[License-review] For Approval: License Zero Reciprocal Public License

Bruce Perens bruce at perens.com
Tue Oct 24 23:23:43 UTC 2017


On Tue, Oct 24, 2017 at 12:42 PM, Kyle Mitchell <kyle at kemitchell.com> wrote:
>
> As I understood it, the SPICE limitation didn't say anything
> about licensing or source availability.  I imagine it had
> more to do with human rights, or perhaps Apartheid specifically.
>

The license included a bald statement restricting use by the police of
South Africa, without any accompanying rationale or mention of human rights
or Apartheid. The project might have issued this elsewhere.

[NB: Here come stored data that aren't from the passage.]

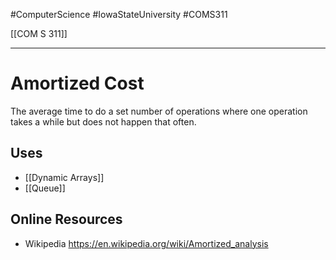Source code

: #ComputerScience  #IowaStateUniversity  #COMS311 


[[COM S 311]] 

---

# Amortized Cost 

The average time to do a set number of operations where one operation takes a while but does not happen that often.

## Uses 

- [[Dynamic Arrays]]
- [[Queue]]

## Online Resources 
- Wikipedia https://en.wikipedia.org/wiki/Amortized_analysis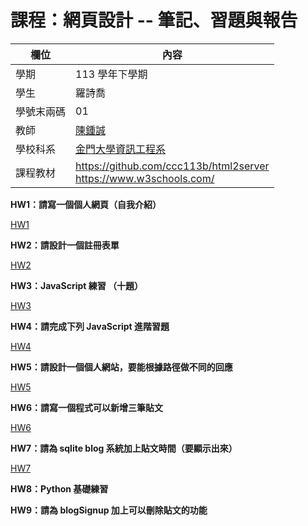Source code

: # 課程：網頁設計 -- 筆記、習題與報告

欄位 | 內容
-----|--------
學期 | 113 學年下學期
學生 |  羅詩喬
學號末兩碼 | 01
教師 | [陳鍾誠](https://www.nqu.edu.tw/educsie/index.php?act=blog&code=list&ids=4)
學校科系 | [金門大學資訊工程系](https://www.nqu.edu.tw/educsie/index.php)
課程教材 | https://github.com/ccc113b/html2server <br/> https://www.w3schools.com/


**HW1：請寫一個個人網頁（自我介紹）**

[HW1](https://github.com/Luo051227/_wp/blob/main/homework/personal)


**HW2：請設計一個註冊表單**

[HW2](https://github.com/Luo051227/_wp/blob/main/homework/form)


**HW3：JavaScript 練習 （十題）**

[HW3](https://github.com/Luo051227/_wp/tree/main/homework/javascript%E7%B7%B4%E7%BF%92)


**HW4：請完成下列 JavaScript 進階習題**

[HW4](https://github.com/Luo051227/_wp/tree/main/homework/JavaScript%20%E9%80%B2%E9%9A%8E%E7%BF%92%E9%A1%8C)


**HW5：請設計一個個人網站，要能根據路徑做不同的回應**

[HW5](https://github.com/Luo051227/_wp/blob/main/homework/web%E6%A0%B9%E6%93%9A%E8%B7%AF%E5%BE%91%E5%81%9A%E4%B8%8D%E5%90%8C%E7%9A%84%E5%9B%9E%E6%87%89)


**HW6：請寫一個程式可以新增三筆貼文**

[HW6](https://github.com/Luo051227/_wp/blob/main/homework/%E4%B8%80%E5%80%8B%E7%A8%8B%E5%BC%8F%E5%8F%AF%E4%BB%A5%E6%96%B0%E5%A2%9E%E4%B8%89%E7%AD%86%E8%B2%BC%E6%96%87)


**HW7：請為 sqlite blog 系統加上貼文時間（要顯示出來）**

[HW7](https://github.com/Luo051227/_wp/tree/main/homework/%E8%AB%8B%E7%82%BA%20sqlite%20blog%20%E7%B3%BB%E7%B5%B1%E5%8A%A0%E4%B8%8A%E8%B2%BC%E6%96%87%E6%99%82%E9%96%93%EF%BC%88%E8%A6%81%E9%A1%AF%E7%A4%BA%E5%87%BA%E4%BE%86%EF%BC%89)


**HW8：Python 基礎練習**

**HW9：請為 blogSignup 加上可以刪除貼文的功能**
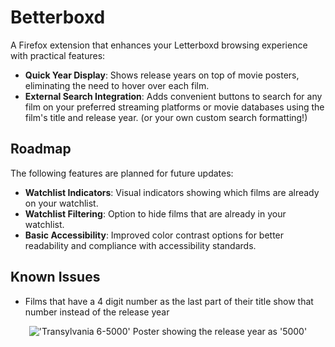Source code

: # Betterboxd
A Firefox extension that enhances your Letterboxd browsing experience with practical features:

- **Quick Year Display**: Shows release years on top of movie posters, eliminating the need to hover over each film.
- **External Search Integration**: Adds convenient buttons to search for any film on your preferred streaming platforms or movie databases using the film's title and release year. (or your own custom search formatting!)

## Roadmap
The following features are planned for future updates:

- **Watchlist Indicators**: Visual indicators showing which films are already on your watchlist.
- **Watchlist Filtering**: Option to hide films that are already in your watchlist.
- **Basic Accessibility**: Improved color contrast options for better readability and compliance with accessibility standards.
  
## Known Issues
- Films that have a 4 digit number as the last part of their title show that number instead of the release year

<p align="center">
  <img src="https://github.com/user-attachments/assets/4d0821bf-089b-417b-b866-bce28826cc7b" alt="'Transylvania 6-5000' Poster showing the release year as '5000'">
</p>
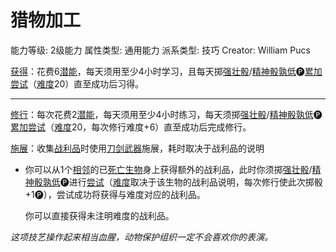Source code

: # 猎物加工

能力等级: 2级能力
属性类型: 通用能力
派系类型: 技巧
Creator: William Pucs

<aside>

[获得](https://www.notion.so/1b3d619a067b8027ba38e2c1caf9d84b?pvs=21)：花费6[潜能](https://www.notion.so/1b3d619a067b80c2bdb4c721adc30021?pvs=21)，每天须用至少4小时学习，且每天掷[强壮骰](https://www.notion.so/1b3d619a067b806094ebcc0abdf4ba13?pvs=21)/[精神骰](https://www.notion.so/1b3d619a067b80a8a9ffef3e0057db9d?pvs=21)[孰低](https://www.notion.so/1b3d619a067b80129f8ad6f93d692b0b?pvs=21)🅟[累加尝试](https://www.notion.so/1b3d619a067b803aa44aee27ccd6ce77?pvs=21)（[难度](https://www.notion.so/1b3d619a067b80fbbc95dc0c033f5e3c?pvs=21)20）直至成功后习得。

---

[修行](https://www.notion.so/1b3d619a067b8027a1ece32be2309cd4?pvs=21)：每次花费2[潜能](https://www.notion.so/1b3d619a067b80c2bdb4c721adc30021?pvs=21)，每天须用至少4小时练习，每天须掷[强壮骰](https://www.notion.so/1b3d619a067b806094ebcc0abdf4ba13?pvs=21)/[精神骰](https://www.notion.so/1b3d619a067b80a8a9ffef3e0057db9d?pvs=21)[孰低](https://www.notion.so/1b3d619a067b80129f8ad6f93d692b0b?pvs=21)🅟[累加尝试](https://www.notion.so/1b3d619a067b803aa44aee27ccd6ce77?pvs=21)（[难度](https://www.notion.so/1b3d619a067b80fbbc95dc0c033f5e3c?pvs=21)20，每次修行难度+6）直至成功后完成修行。

</aside>

<aside>

[施展](https://www.notion.so/1b3d619a067b80f38dccf027f026b32f?pvs=21)：收集[战利品](https://www.notion.so/1b4d619a067b80d783a8f5394ea87e1e?pvs=21)时使用[刀剑武器](https://www.notion.so/1b3d619a067b801da1a9e7ac16832999?pvs=21)施展，耗时取决于战利品的说明

- 你可以从1个[相邻](https://www.notion.so/1b3d619a067b80d2b1c3cebda0c3ed6f?pvs=21)的已[死亡](https://www.notion.so/1b4d619a067b809988d9f10a205eb317?pvs=21)[生物](https://www.notion.so/1b3d619a067b80d0bbe1d113bf20ff1f?pvs=21)身上获得额外的战利品，此时你须掷[强壮骰](https://www.notion.so/1b3d619a067b806094ebcc0abdf4ba13?pvs=21)/[精神骰](https://www.notion.so/1b3d619a067b80a8a9ffef3e0057db9d?pvs=21)[孰低](https://www.notion.so/1b3d619a067b80129f8ad6f93d692b0b?pvs=21)🅟进行[尝试](https://www.notion.so/1b3d619a067b8009aad4e7ce70111ce4?pvs=21)（[难度](https://www.notion.so/1b3d619a067b80fbbc95dc0c033f5e3c?pvs=21)取决于该生物的战利品说明，每次修行使此次掷骰+1🅟），尝试成功将获得与难度对应的战利品。
    
    你可以直接获得未注明难度的战利品。
    
</aside>

*这项技艺操作起来相当血腥，动物保护组织一定不会喜欢你的表演。*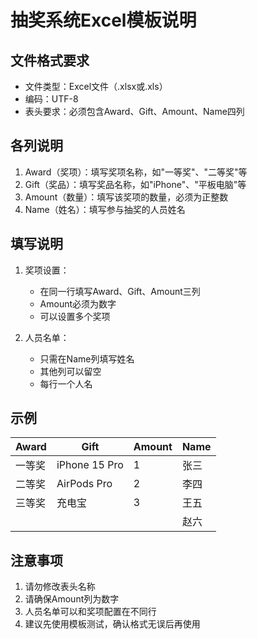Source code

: # 抽奖系统Excel模板说明

## 文件格式要求
- 文件类型：Excel文件（.xlsx或.xls）
- 编码：UTF-8
- 表头要求：必须包含Award、Gift、Amount、Name四列

## 各列说明
1. Award（奖项）：填写奖项名称，如"一等奖"、"二等奖"等
2. Gift（奖品）：填写奖品名称，如"iPhone"、"平板电脑"等
3. Amount（数量）：填写该奖项的数量，必须为正整数
4. Name（姓名）：填写参与抽奖的人员姓名

## 填写说明
1. 奖项设置：
   - 在同一行填写Award、Gift、Amount三列
   - Amount必须为数字
   - 可以设置多个奖项

2. 人员名单：
   - 只需在Name列填写姓名
   - 其他列可以留空
   - 每行一个人名

## 示例
| Award | Gift | Amount | Name |
|-------|------|--------|------|
| 一等奖 | iPhone 15 Pro | 1 | 张三 |
| 二等奖 | AirPods Pro | 2 | 李四 |
| 三等奖 | 充电宝 | 3 | 王五 |
| | | | 赵六 |

## 注意事项
1. 请勿修改表头名称
2. 请确保Amount列为数字
3. 人员名单可以和奖项配置在不同行
4. 建议先使用模板测试，确认格式无误后再使用 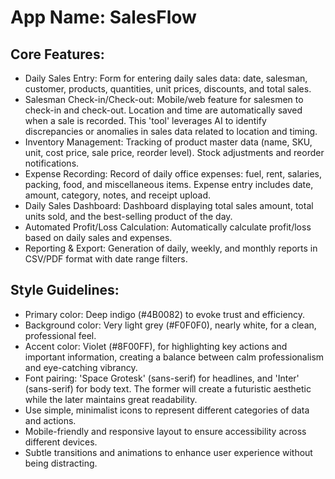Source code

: # **App Name**: SalesFlow

## Core Features:

- Daily Sales Entry: Form for entering daily sales data: date, salesman, customer, products, quantities, unit prices, discounts, and total sales.
- Salesman Check-in/Check-out: Mobile/web feature for salesmen to check-in and check-out. Location and time are automatically saved when a sale is recorded. This 'tool' leverages AI to identify discrepancies or anomalies in sales data related to location and timing.
- Inventory Management: Tracking of product master data (name, SKU, unit, cost price, sale price, reorder level). Stock adjustments and reorder notifications.
- Expense Recording: Record of daily office expenses: fuel, rent, salaries, packing, food, and miscellaneous items. Expense entry includes date, amount, category, notes, and receipt upload.
- Daily Sales Dashboard: Dashboard displaying total sales amount, total units sold, and the best-selling product of the day.
- Automated Profit/Loss Calculation: Automatically calculate profit/loss based on daily sales and expenses.
- Reporting & Export: Generation of daily, weekly, and monthly reports in CSV/PDF format with date range filters.

## Style Guidelines:

- Primary color: Deep indigo (#4B0082) to evoke trust and efficiency.
- Background color: Very light grey (#F0F0F0), nearly white, for a clean, professional feel.
- Accent color: Violet (#8F00FF), for highlighting key actions and important information, creating a balance between calm professionalism and eye-catching vibrancy.
- Font pairing: 'Space Grotesk' (sans-serif) for headlines, and 'Inter' (sans-serif) for body text. The former will create a futuristic aesthetic while the later maintains great readability.
- Use simple, minimalist icons to represent different categories of data and actions.
- Mobile-friendly and responsive layout to ensure accessibility across different devices.
- Subtle transitions and animations to enhance user experience without being distracting.
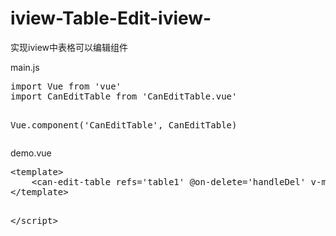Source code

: # iview-Table-Edit-iview-
实现iview中表格可以编辑组件

<p>main.js</p>


<div class="highlight highlight-text-html-vue">
<pre>
import Vue from 'vue'
import CanEditTable from 'CanEditTable.vue'

Vue.component('CanEditTable', CanEditTable)</pre></div>

<p>demo.vue</p>
 <can-edit-table refs="table1" @on-delete="handleDel" v-model="tableData" :columns-list="columnsList"></can-edit-t
<div class="highlight highlight-text-html-vue"><pre>&lt;<span class="pl-ent">template</span>&gt;
	&lt;<span class="pl-ent">can-edit-table</span> <span class="pl-e">refs</span>=<span class="pl-s1"><span class="pl-pds">'</span>table1<span class="pl-pds">'</span></span> @<span class="pl-e">on-delete</span>=<span class="pl-s1"><span class="pl-pds">'</span><span class="pl-c1">handleDel</span><span class="pl-pds">'</span></span> <span class="pl-e">v-model</span>=<span class="pl-s1"><span class="pl-pds">'</span>tableData</span><span class="pl-pds">'</span></span> :<span class="pl-e">columns-list</span>=<span class="pl-s1"><span class="pl-pds">'</span><span class="pl-s">columns-list</span><span class="pl-pds">'</span></span> </span><span class="pl-pds">'</span></span>&gt;&lt;/<span class="pl-ent">can-edit-table</span>&gt;
&lt;/<span class="pl-ent">template</span>&gt;

<span class="pl-s1">&lt;/<span class="pl-ent">script</span>&gt;</span></pre></div>
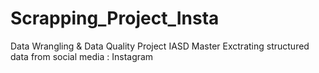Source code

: # Scrapping_Project_Insta
Data Wrangling &amp; Data Quality Project IASD Master Exctrating structured data from social media : Instagram
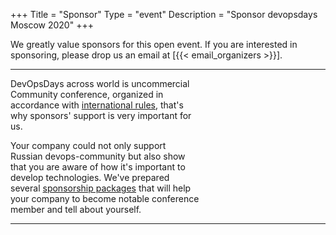 +++
Title = "Sponsor"
Type = "event"
Description = "Sponsor devopsdays Moscow 2020"
+++

We greatly value sponsors for this open event.  If you are interested in sponsoring, please drop us an email at [{{< email_organizers >}}].

<hr>

<p style="width:60%">
DevOpsDays across world is uncommercial Community conference, organized in accordance with <a href="https://devopsdays.org/organizing/">international rules</a>, that's why sponsors' support is very important for us.
</p>

<p style="width:60%">
Your company could not only support Russian devops-community but also show that you are aware of how it's important to develop technologies. We've prepared several <a href="https://drive.google.com/open?id=1JhbJuR0WmCmWaVrORZEc62YczY-l6Pv6">sponsorship packages</a> that will help your company to become notable conference member and tell about yourself.
</p>

<hr/>
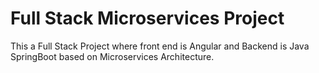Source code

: # Full Stack Microservices Project
This a Full Stack Project where front end is Angular and Backend is Java SpringBoot based on Microservices Architecture.
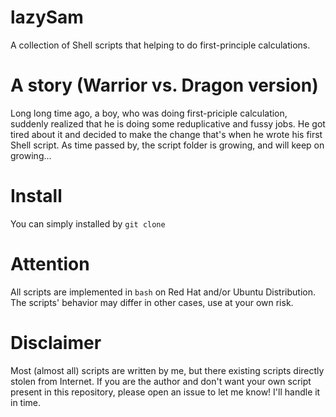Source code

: # lazySam
A collection of Shell scripts that helping to do first-principle calculations. 

# A story (Warrior vs. Dragon version)
Long long time ago, a boy, who was doing first-priciple calculation, suddenly realized that he is doing some reduplicative and fussy jobs. 
He got tired about it and decided to make the change that's when he wrote his first Shell script. 
As time passed by, the script folder is growing, and will keep on growing...

# Install
You can simply installed by `git clone`

# Attention
All scripts are implemented in `bash` on Red Hat and/or Ubuntu Distribution. 
The scripts' behavior may differ in other cases, use at your own risk. 

# Disclaimer 
Most (almost all) scripts are written by me, but there existing scripts directly stolen from Internet. If you are the author and don't want your own script present in this repository, please open an issue to let me know! I'll handle it in time. 
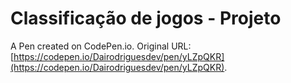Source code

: # Classificação de jogos - Projeto

A Pen created on CodePen.io. Original URL: [https://codepen.io/Dairodriguesdev/pen/yLZpQKR](https://codepen.io/Dairodriguesdev/pen/yLZpQKR).


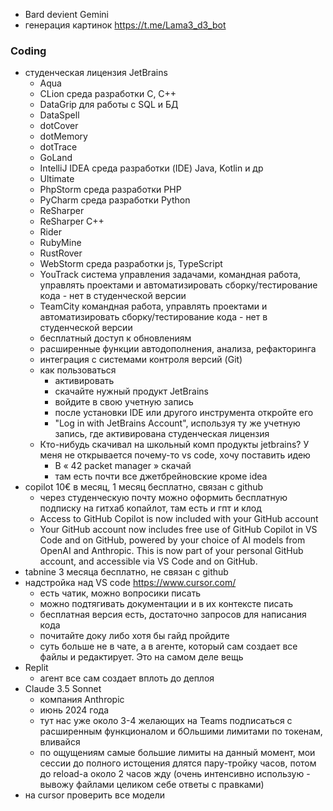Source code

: * Bard devient Gemini
* генерация картинок https://t.me/Lama3_d3_bot

### Coding
* студенческая лицензия JetBrains
  + Aqua
  + CLion среда разработки C, C++
  + DataGrip для работы с SQL и БД
  + DataSpell
  + dotCover
  + dotMemory
  + dotTrace
  + GoLand
  + IntelliJ IDEA среда разработки (IDE) Java, Kotlin и др  
  + Ultimate
  + PhpStorm среда разработки PHP
  + PyCharm среда разработки Python
  + ReSharper
  + ReSharper C++
  + Rider
  + RubyMine
  + RustRover
  + WebStorm среда разработки js, TypeScript
  + YouTrack система управления задачами, командная работа, управлять проектами и автоматизировать сборку/тестирование кода - нет в студенческой версии
  + TeamCity командная работа, управлять проектами и автоматизировать сборку/тестирование кода - нет в студенческой версии
  + бесплатный доступ к обновлениям
  + расширенные функции автодополнения, анализа, рефакторинга
  + интеграция с системами контроля версий (Git)
  + как пользоваться
    - активировать
    - скачайте нужный продукт JetBrains
    - войдите в свою учетную запись   
    - после установки IDE или другого инструмента откройте его
    - "Log in with JetBrains Account", используя ту же учетную запись, где активирована студенческая лицензия
  + Кто-нибудь скачивал на школьный комп продукты jetbrains? У меня не открывается почему-то vs code, хочу поставить идею
    - В « 42 packet manager » скачай
    - там есть почти все джетбрейновские кроме idea
* copilot 10€ в месяц, 1 месяц бесплатно, связан с github
  + через студенческую почту можно оформить бесплатную подписку на гитхаб копайлот, там есть и гпт и клод
  + Access to GitHub Copilot is now included with your GitHub account
  + Your GitHub account now includes free use of GitHub Copilot in VS Code and on GitHub, powered by your choice of AI models from OpenAI and Anthropic. This is now part of your personal GitHub account, and accessible via VS Code and on GitHub.
* tabnine 3 месяца бесплатно, не связан с github
* надстройка над VS code https://www.cursor.com/
  + есть чатик, можно вопросики писать
  + можно подтягивать документации и в их контексте писать
  + бесплатная версия есть, достаточно запросов для написания кода
  + почитайте доку либо хотя бы гайд пройдите
  + суть больше не в чате, а в агенте, который сам создает все файлы и редактирует. Это на самом деле вещь
* Replit
  + агент все сам создает вплоть до деплоя
* Claude 3.5 Sonnet
  + компания Anthropic
  + июнь 2024 года
  + тут нас уже около 3-4 желающих на Teams подписаться с расширенным функционалом и бОльшими лимитами по токенам, вливайся
  + по ощущениям самые большие лимиты на данный момент, мои сессии до полного истощения длятся пару-тройку часов, потом до reload-а около 2 часов жду (очень интенсивно использую - вывожу файлами целиком себе ответы с правками)
* на cursor проверить все модели
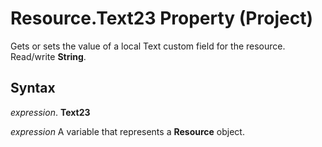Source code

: 
# Resource.Text23 Property (Project)

Gets or sets the value of a local Text custom field for the resource. Read/write  **String**.


## Syntax

 _expression_. **Text23**

 _expression_ A variable that represents a **Resource** object.


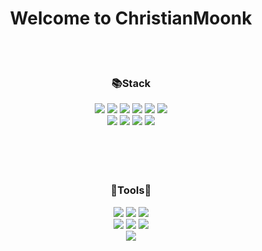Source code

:<div align="center">
    
# Welcome to ChristianMoonk
    
</div>

<br/><br/>
<div align= "center">
    <h3>📚Stack</h3>
    <a href="" target="_blank"><img src="https://img.shields.io/badge/Python-02456C?style=plastic&logo=python&logoColor=white"/></a>
    <a href="" target="_blank"><img src="https://img.shields.io/badge/Anaconda-173B3F?style=plastic&logo=Anaconda&logoColor=white"/></a>
    <a href="" target="_blank"><img src="https://img.shields.io/badge/FastAPI-009688?style=plastic&logo=FastAPI&logoColor=white"/></a>
    <a href="" target="_blank"><img src="https://img.shields.io/badge/PyTorch-EE4C2C?style=plastic&logo=PyTorch&logoColor=white"/></a>
    <a href="" target="_blank"><img src="https://img.shields.io/badge/TensorFlow-FF6F00?style=plastic&logo=TensorFlow&logoColor=white"/></a>
    <a href="" target="_blank"><img src="https://img.shields.io/badge/ScikitLearn-F7931E?style=plastic&logo=ScikitLearn&logoColor=white"/></a><br/>
    <a href="" target="_blank"><img src="https://img.shields.io/badge/AWS-232F3E?style=plastic&logo=Amazon AWS&logoColor=white"/></a>
    <a href="" target="_blank"><img src="https://img.shields.io/badge/Docker-2496ED?style=plastic&logo=Docker&logoColor=white"/></a>
    <a href="" target="_blank"><img src="https://img.shields.io/badge/MySQL-4479A1?style=plastic&logo=MySQL&logoColor=white"/></a>
    <a href="" target="_blank"><img src="https://img.shields.io/badge/Vue.js-FC08D?style=plastic&logo=React&logoColor=white"/></a><br/>
</div>
<br/><br/>
<br/><br/>
<div align= "center">
    <h3>🧰Tools🧰</h3>
    <a href="" target="_blank"><img src="https://img.shields.io/badge/Notion-000000?style=plastic&logo=Notion&logoColor=white"/></a>    
    <a href="" target="_blank"><img src="https://img.shields.io/badge/Slack-4A154B?style=plastic&logo=Slack&logoColor=white"/></a>
    <a href="" target="_blank"><img src="https://img.shields.io/badge/GitHub-181717?style=plastic&logo=GitHub&logoColor=white"/></a></br>
    <a href="" target="_blank"><img src="https://img.shields.io/badge/Postman-FF6C37?style=plastic&logo=Postman&logoColor=white"/></a>
    <a href="" target="_blank"><img src="https://img.shields.io/badge/Pycharm-000000?style=plastic&logo=Pycharm&logoColor=white"/></a>
    <a href="" target="_blank"><img src="https://img.shields.io/badge/AndroidStudio-000000?style=plastic&logo=AndroidStudio&logoColor=white"/></a>
</div>
<!-- <br/><br/>
<br/><br/>
<div align= "center">
    <h3>📫Contacts📫</h3>
        <a href="" target="_blank"><img src="https://img.shields.io/badge/Instagram-E4405F?style=plastic&logo=Instagram&logoColor=white"/></a>
        <a href="" target="_blank"><img src="https://img.shields.io/badge/Velog-20C997?style=plastic&logo=Velog&logoColor=white"/></a>
        <a href=""><img src="https://img.shields.io/badge/dockerhub-2496ED?style=plastic&logo=docker&logoColor=white"/></a>
</div>
<br/><br/>
<br/><br/> -->

<div align= "center">
    <img src="https://github-readme-stats.vercel.app/api?username=ChristianMoonk&show_icons=true&theme=tokyonight"/>
</div>
<br/><br/>
<br/><br/>
<br/><br/>
<br/><br/>

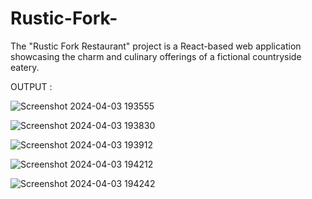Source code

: # Rustic-Fork-
The "Rustic Fork Restaurant" project is a React-based web application showcasing the charm and culinary offerings of a fictional countryside eatery. 


OUTPUT :

![Screenshot 2024-04-03 193555](https://github.com/NimishaSabari/Rustic-Fork-/assets/129221733/0217d717-6be4-4e2f-a99b-b04662fc4db0)

![Screenshot 2024-04-03 193830](https://github.com/NimishaSabari/Rustic-Fork-/assets/129221733/82958c82-16ba-4bb9-8699-63436f18fbeb)

![Screenshot 2024-04-03 193912](https://github.com/NimishaSabari/Rustic-Fork-/assets/129221733/6de5b3b5-8e11-42bc-8456-e63e63841f07)

![Screenshot 2024-04-03 194212](https://github.com/NimishaSabari/Rustic-Fork-/assets/129221733/d64a313b-aeaf-463c-a6fd-d5ee610863fa)

![Screenshot 2024-04-03 194242](https://github.com/NimishaSabari/Rustic-Fork-/assets/129221733/79483225-3fac-4a0e-b806-59dc26521348)

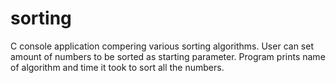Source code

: # sorting
C console application compering various sorting algorithms. 
User can set amount of numbers to be sorted as starting parameter. 
Program prints name of algorithm and time it took to sort all the numbers.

> Just to check my understanding:  By "passive users", do you
> mean users of the software as distributed, without
> modification?
>

Yes.


>
> You may have disposed
> of the GPL argument with condition 6 as you expanded on it.
> But proprietary software either is a "field of endeavor", or
> it isn't.  If it is, then you have to read "not restrict
> anyone from making use" oddly, narrowly, and very
> specifically to avoid current copyleft implementations.
>

Can you look back in the list archive? I'm really sure this has been
discussed repeatedly.

But if OSD 6
> needs other words, after so many years, to say what it
> means, then OSI should add and explain those words.  They
> should be as public and accessible as the rest of OSD is
> today.
>

Well, you can write a FAQ. But given that the entire goal of the OSD is to
facilitate the production of Open Source Software, if anyone concerned had
become convinced at any time that it banned the GPL, action would have
already been taken.


>
> I must be missing something.  This seems to elevate form over substance in
> a pretty dramatic way.
>

You told me you could not write the language you desired using only
modification, Mr. Lawyer, and you had to have use. I took that as a
challenge. My language is simple, easy for the layman to understand, and it
works. I submit that coupling use in the odd way you did is more form over
substance than my proposal.

In the case of the OSD, I took the easy path and said "no restrictions",
rather than enumerate a long list of permissible restrictions and study all
of their possible consequences, not that we wouldn't have been surprised
later by ones we didn't think of. The simpler language won.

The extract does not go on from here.